Managed care is a method of delivering health care through a system of network providers. The State's managed care plans include Health Maintenance Organizations (HMOs) and Open Access Plans (OAPs). There are differences in the premiums and copayment amounts among the managed care health plans offered; however, these plans provide comprehensive medical benefits at lower out-of-pocket cost by utilizing network providers. Managed care health plans coordinate all aspects of a plan participant’s healthcare including medical, prescription drugs and behavioral health services. An annual $75 prescription deductible is applied for each individual covered on the plan each plan year. Effective July 1, 2014, the annual prescription deductible will be $100 per plan participant.
Members who enroll in a managed care health plan must select a Primary Care Physician or Provider (PCP) from the managed care health plan provider directory or website. Always contact the physician’s office or managed care health plan administrator to find out if the PCP is accepting new patients. Special attention should be given to these participating physicians and hospitals, which Members are required to use for maximum benefits.

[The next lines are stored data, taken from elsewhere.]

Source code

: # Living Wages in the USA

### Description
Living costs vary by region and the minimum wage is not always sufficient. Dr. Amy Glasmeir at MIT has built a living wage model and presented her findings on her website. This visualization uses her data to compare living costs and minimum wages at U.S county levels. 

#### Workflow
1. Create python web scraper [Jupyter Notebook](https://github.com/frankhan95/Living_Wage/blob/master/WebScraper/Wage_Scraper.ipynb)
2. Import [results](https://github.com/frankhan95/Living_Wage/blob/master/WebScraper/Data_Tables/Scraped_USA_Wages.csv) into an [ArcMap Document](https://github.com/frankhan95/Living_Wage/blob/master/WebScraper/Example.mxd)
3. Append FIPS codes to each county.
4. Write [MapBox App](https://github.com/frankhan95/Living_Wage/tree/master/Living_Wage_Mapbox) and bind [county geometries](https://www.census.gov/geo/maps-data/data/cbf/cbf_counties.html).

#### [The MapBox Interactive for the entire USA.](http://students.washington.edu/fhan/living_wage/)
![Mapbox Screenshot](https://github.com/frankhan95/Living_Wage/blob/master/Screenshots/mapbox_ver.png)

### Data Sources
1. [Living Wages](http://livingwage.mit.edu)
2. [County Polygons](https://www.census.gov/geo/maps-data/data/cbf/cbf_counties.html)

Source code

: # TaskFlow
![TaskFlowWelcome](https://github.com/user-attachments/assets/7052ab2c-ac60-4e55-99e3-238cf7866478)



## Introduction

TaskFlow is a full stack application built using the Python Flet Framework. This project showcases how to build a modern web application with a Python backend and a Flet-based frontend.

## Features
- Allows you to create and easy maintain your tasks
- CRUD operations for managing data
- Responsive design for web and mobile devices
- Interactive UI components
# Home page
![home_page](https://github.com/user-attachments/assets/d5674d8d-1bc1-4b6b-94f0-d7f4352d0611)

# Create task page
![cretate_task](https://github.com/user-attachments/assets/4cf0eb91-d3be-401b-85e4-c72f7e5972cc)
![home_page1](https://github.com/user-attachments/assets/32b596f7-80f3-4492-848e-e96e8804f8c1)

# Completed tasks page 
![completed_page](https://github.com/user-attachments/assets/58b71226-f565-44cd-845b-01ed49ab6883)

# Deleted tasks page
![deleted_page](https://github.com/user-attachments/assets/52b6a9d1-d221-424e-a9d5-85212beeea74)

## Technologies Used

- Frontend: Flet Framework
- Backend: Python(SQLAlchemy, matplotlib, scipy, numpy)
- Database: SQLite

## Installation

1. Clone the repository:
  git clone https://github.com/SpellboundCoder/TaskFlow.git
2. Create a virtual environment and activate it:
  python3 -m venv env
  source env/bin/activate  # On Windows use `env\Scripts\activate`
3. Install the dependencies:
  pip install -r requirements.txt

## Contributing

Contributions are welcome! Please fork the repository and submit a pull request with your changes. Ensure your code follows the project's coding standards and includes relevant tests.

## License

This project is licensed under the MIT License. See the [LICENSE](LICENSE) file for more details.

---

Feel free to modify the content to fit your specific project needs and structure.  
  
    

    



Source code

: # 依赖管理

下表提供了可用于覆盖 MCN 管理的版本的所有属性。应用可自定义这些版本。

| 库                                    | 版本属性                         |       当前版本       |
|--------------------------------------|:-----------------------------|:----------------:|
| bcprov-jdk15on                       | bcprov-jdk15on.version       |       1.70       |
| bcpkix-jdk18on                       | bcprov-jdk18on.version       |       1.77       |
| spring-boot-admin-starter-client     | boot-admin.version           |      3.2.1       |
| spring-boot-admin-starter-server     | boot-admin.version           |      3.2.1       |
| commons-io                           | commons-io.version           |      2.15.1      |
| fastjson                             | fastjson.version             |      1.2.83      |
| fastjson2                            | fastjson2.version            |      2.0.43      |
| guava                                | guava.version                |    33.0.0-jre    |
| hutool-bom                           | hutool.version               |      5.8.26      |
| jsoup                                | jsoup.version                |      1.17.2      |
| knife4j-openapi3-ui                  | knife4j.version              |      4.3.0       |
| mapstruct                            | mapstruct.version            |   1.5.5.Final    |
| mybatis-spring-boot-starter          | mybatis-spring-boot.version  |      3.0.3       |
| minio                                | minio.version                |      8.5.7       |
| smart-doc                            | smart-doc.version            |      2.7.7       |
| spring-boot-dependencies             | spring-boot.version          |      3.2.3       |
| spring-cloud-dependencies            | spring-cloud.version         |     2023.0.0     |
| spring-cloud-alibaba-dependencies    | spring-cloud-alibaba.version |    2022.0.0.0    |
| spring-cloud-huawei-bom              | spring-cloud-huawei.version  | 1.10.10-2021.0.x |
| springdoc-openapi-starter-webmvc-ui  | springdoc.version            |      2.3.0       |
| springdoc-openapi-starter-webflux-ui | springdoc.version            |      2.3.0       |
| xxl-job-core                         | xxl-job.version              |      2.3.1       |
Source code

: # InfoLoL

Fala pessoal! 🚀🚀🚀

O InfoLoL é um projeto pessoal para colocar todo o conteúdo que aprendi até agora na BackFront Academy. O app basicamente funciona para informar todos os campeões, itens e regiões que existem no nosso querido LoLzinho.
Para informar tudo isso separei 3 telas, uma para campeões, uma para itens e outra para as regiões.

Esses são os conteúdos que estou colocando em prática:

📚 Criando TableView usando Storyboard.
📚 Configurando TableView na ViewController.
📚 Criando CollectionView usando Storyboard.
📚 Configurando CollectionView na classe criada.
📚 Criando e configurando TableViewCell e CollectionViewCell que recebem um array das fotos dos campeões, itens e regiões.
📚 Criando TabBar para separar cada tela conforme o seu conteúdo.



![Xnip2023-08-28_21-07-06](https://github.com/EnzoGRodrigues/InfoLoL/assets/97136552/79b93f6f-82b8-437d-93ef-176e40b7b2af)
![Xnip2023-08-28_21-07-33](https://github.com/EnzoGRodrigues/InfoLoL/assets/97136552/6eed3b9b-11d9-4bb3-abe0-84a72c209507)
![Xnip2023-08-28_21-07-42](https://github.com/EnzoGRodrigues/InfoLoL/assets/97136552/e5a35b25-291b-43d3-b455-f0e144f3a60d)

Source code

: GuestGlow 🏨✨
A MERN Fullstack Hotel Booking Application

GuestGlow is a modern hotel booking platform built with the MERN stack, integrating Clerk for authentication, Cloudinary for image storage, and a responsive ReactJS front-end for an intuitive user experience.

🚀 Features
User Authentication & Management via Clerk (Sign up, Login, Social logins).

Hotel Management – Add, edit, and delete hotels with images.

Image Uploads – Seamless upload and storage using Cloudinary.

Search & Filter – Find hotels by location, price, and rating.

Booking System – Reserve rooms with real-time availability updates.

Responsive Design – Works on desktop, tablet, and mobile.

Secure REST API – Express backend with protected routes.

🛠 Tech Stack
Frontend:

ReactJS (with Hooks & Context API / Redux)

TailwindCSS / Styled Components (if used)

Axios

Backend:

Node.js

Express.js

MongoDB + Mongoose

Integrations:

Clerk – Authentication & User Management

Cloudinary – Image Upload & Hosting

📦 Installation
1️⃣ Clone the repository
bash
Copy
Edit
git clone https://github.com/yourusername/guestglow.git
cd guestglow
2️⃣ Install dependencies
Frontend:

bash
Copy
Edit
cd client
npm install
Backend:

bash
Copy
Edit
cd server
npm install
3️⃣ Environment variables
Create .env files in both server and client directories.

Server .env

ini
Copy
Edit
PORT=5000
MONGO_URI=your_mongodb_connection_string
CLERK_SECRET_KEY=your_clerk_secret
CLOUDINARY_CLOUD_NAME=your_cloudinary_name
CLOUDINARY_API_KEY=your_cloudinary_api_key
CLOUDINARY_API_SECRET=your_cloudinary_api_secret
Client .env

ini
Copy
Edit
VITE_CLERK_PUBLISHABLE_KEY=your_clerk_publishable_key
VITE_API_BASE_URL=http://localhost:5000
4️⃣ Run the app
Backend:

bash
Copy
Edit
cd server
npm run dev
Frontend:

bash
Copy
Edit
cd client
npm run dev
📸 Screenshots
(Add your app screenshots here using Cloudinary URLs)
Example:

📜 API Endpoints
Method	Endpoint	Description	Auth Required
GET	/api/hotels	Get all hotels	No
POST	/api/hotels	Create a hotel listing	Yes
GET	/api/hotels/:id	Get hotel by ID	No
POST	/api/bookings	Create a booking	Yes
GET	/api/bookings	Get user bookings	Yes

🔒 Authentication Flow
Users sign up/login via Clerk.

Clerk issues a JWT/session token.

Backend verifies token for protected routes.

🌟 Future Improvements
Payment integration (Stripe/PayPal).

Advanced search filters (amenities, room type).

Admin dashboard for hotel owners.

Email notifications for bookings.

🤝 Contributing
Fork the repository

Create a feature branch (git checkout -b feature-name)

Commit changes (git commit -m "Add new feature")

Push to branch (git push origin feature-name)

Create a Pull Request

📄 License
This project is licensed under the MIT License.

If the designated PCP leaves the HMO network, there are three options:
- Choose another PCP with that plan,
- Change managed care health plans, or
- Enroll in the QCHP indemnity plan.
This opportunity to change health plans applies only to the PCP leaving the network. It does not apply to hospitals, specialists or women’s healthcare providers who are not the designated PCP.
Members are notified in writing by the managed care health plan administrator when a PCP network change occurs. Members have 60 days to select a new PCP or make a health plan change.
There may be managed care health plans that are self insured and administered by the State of Illinois, meaning all claims are paid by the State of Illinois even though managed care health plan benefits apply. The plans are not regulated by the Illinois Department of Insurance and are not governed by the Employees Retirement Income Security Act (ERISA).
In order to have the most detailed information regarding a particular managed care health plan, you may ask to receive a plan’s Summary Plan Description (SPD) which describes the covered services, benefits levels and exclusions and limitations of the plan’s coverage. The SPD may also be referred to as the Certificate of Coverage or the Summary Plan Document.
Pay particular attention to the health plan’s exclusions and limitations. It is important that you understand what services are not covered under the plan. If you decide to enroll in a managed care health plan, it is essential that you read your SPD before you need medical attention. It is your responsibility to become familiar with all of the specific requirements of your health plan.
In most cases a referral for specialty care will be restricted to those services and providers authorized by the designated PCP. In some cases, referrals may also require pre-approval from the managed care health plan. To receive the maximum hospital benefit, your PCP or specialist must have admitting privileges to a network hospital.
For complete information on specific plan coverage or provider network, contact the managed care health plan and review the SPD.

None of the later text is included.